*INPUT*

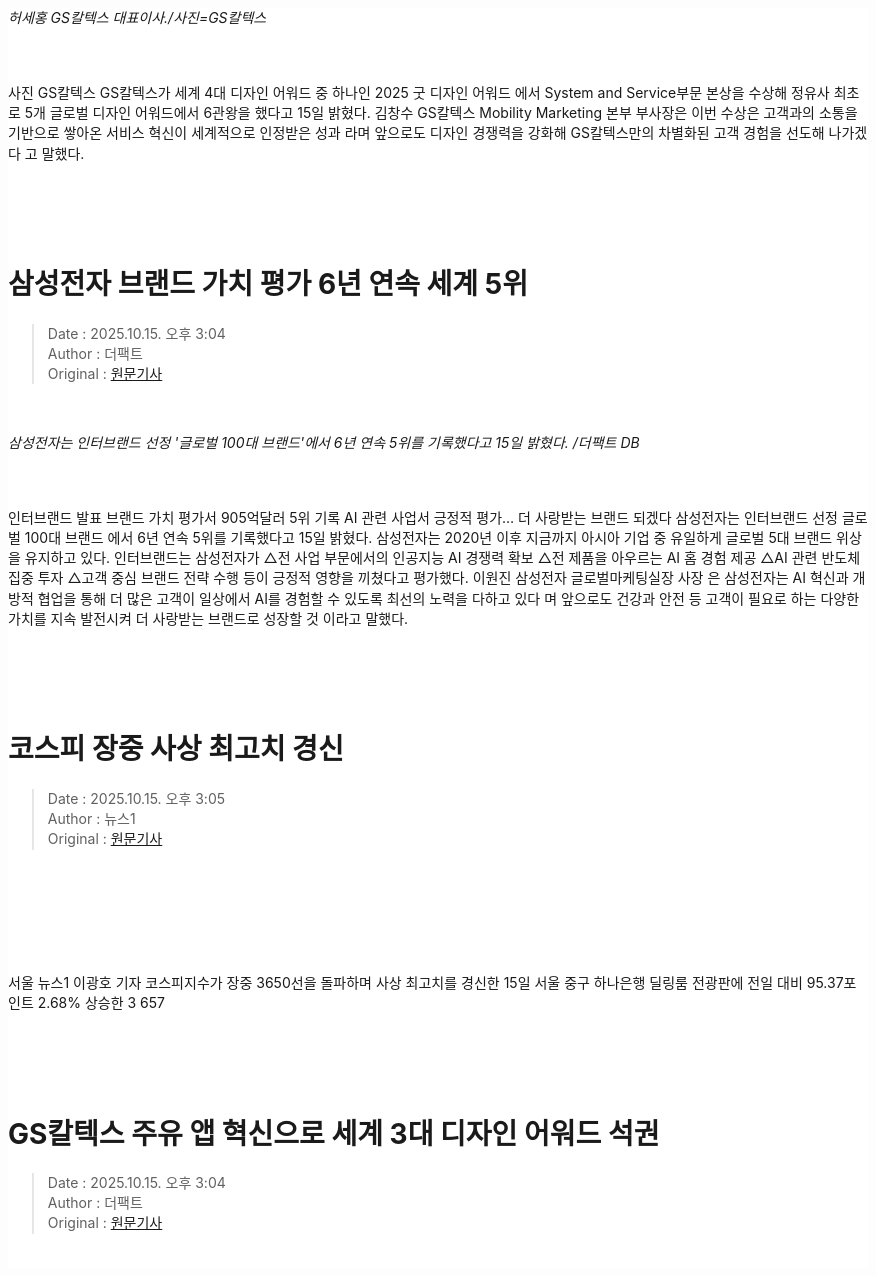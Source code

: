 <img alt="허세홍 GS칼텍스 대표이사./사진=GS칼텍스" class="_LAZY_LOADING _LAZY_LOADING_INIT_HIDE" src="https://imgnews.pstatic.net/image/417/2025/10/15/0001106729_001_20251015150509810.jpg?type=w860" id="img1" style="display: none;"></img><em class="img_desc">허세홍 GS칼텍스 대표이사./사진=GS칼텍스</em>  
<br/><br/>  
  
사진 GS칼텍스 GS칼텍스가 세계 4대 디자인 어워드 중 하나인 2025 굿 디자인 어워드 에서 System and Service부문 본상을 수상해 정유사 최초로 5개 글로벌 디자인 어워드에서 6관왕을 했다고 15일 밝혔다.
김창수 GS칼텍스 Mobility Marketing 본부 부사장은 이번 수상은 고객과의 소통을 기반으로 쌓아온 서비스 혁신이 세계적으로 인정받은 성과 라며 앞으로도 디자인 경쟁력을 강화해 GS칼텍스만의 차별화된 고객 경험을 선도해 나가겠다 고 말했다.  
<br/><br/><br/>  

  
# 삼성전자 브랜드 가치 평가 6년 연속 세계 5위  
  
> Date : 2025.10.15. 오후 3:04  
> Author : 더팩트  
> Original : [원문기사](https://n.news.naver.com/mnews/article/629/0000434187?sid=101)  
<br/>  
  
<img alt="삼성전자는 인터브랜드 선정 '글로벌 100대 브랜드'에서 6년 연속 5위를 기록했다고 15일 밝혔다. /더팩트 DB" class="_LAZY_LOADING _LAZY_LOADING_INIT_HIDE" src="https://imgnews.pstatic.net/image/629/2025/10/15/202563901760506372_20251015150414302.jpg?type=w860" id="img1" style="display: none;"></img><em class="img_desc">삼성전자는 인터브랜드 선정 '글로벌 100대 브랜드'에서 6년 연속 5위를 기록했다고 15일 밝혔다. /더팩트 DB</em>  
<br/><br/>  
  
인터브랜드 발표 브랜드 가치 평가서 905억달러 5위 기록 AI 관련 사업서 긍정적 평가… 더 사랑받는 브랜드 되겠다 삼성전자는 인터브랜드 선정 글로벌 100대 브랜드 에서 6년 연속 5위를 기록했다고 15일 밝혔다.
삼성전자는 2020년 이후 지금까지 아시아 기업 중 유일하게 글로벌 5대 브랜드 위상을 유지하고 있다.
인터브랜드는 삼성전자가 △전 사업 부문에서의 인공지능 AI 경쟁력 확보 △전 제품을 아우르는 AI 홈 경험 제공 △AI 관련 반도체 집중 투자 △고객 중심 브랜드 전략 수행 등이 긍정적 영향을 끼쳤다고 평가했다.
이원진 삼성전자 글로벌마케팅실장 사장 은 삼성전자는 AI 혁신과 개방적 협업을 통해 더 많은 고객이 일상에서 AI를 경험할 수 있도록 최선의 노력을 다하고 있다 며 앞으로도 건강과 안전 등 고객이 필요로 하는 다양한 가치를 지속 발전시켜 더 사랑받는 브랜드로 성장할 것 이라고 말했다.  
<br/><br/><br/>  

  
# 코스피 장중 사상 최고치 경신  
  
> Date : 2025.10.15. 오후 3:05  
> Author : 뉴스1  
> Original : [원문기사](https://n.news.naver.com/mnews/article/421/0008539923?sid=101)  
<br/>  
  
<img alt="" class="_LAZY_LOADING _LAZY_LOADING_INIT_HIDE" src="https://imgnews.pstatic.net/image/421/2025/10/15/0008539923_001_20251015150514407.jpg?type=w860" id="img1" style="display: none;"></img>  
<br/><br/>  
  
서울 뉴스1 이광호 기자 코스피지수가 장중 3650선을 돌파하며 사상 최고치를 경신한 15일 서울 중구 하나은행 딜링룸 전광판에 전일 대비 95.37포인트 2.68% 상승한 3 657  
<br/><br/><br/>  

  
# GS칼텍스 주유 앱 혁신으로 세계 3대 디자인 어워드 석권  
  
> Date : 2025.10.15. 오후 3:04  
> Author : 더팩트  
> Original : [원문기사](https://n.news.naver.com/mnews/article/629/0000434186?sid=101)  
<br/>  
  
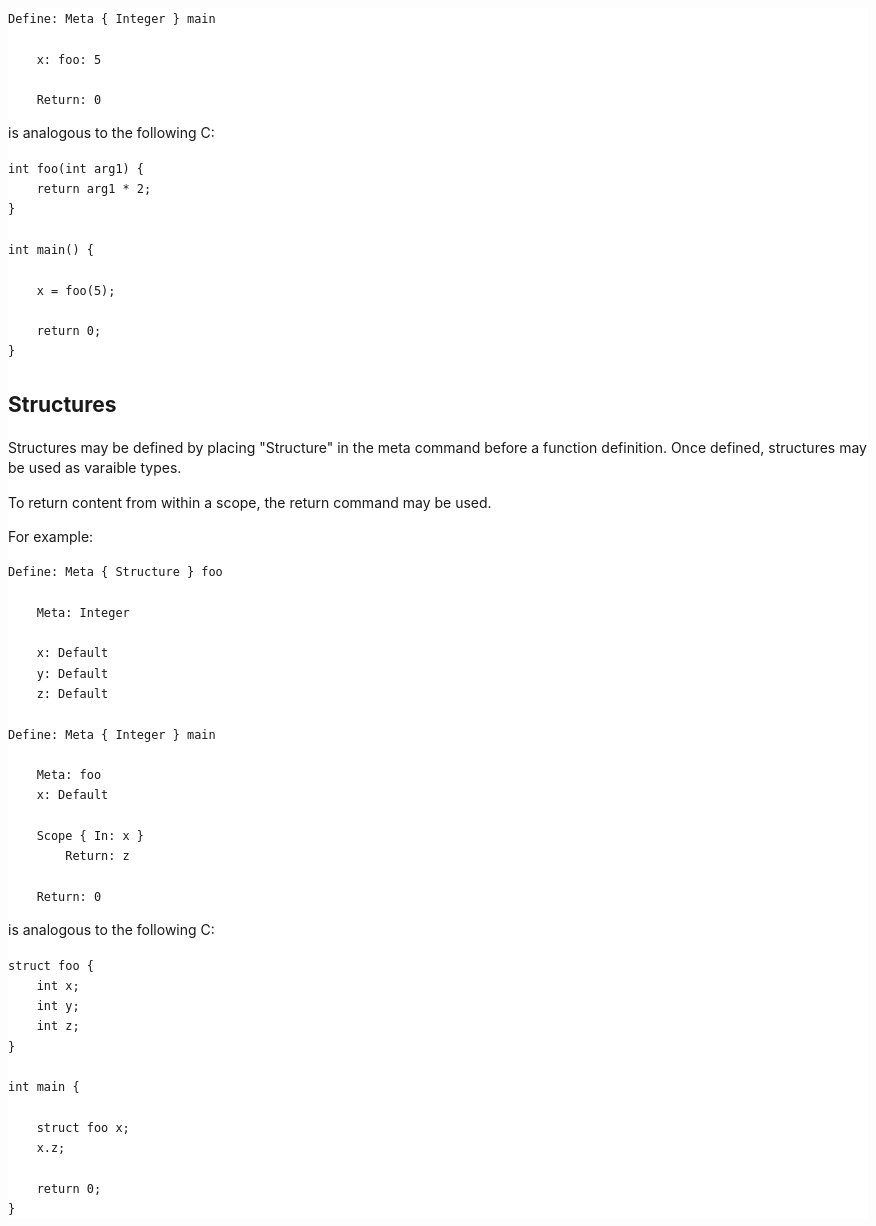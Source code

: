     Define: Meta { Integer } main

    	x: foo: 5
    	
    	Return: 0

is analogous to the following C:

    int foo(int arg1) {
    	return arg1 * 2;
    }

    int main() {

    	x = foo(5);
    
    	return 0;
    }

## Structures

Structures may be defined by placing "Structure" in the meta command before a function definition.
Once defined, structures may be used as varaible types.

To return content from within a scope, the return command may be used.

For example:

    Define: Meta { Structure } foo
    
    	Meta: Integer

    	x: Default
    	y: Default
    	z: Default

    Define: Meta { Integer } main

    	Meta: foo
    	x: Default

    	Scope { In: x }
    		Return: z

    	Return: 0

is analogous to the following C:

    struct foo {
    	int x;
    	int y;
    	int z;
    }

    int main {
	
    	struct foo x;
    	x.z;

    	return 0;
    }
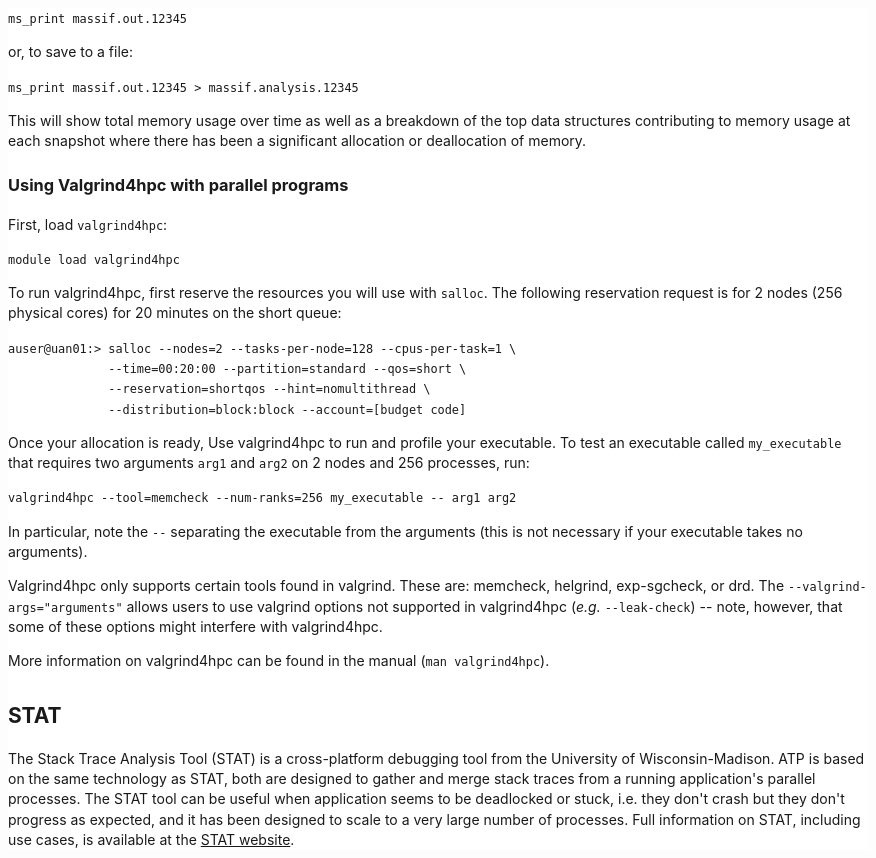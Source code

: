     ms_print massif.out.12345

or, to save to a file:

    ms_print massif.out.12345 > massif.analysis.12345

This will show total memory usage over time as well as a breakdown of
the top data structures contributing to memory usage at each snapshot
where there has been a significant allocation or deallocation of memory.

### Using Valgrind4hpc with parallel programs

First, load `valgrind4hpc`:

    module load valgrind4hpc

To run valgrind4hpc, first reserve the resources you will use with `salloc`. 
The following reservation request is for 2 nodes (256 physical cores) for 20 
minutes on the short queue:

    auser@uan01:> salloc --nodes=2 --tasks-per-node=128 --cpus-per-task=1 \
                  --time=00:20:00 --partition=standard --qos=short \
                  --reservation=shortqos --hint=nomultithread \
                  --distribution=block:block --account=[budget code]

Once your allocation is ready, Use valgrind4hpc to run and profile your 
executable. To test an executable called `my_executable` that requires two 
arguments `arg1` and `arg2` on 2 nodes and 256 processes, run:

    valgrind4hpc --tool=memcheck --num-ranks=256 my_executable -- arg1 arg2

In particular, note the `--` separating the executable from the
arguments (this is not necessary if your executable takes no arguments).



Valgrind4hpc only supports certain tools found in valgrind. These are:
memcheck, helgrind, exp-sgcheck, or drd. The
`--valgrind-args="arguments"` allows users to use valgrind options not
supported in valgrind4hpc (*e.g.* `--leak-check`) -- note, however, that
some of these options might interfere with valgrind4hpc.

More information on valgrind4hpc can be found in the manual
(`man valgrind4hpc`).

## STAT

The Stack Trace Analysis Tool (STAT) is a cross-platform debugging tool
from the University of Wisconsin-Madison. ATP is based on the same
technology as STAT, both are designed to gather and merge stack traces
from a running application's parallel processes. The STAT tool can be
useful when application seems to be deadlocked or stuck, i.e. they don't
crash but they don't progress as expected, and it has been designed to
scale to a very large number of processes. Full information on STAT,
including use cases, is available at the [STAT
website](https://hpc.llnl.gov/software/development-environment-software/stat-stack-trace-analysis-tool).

*ACTION ITEM*
Show the lines above with "사랑받는".

*OUTPUT OF THE TASK*
인터브랜드 발표 브랜드 가치 평가서 905억달러 5위 기록 AI 관련 사업서 긍정적 평가… 더 사랑받는 브랜드 되겠다 삼성전자는 인터브랜드 선정 글로벌 100대 브랜드 에서 6년 연속 5위를 기록했다고 15일 밝혔다.
이원진 삼성전자 글로벌마케팅실장 사장 은 삼성전자는 AI 혁신과 개방적 협업을 통해 더 많은 고객이 일상에서 AI를 경험할 수 있도록 최선의 노력을 다하고 있다 며 앞으로도 건강과 안전 등 고객이 필요로 하는 다양한 가치를 지속 발전시켜 더 사랑받는 브랜드로 성장할 것 이라고 말했다.  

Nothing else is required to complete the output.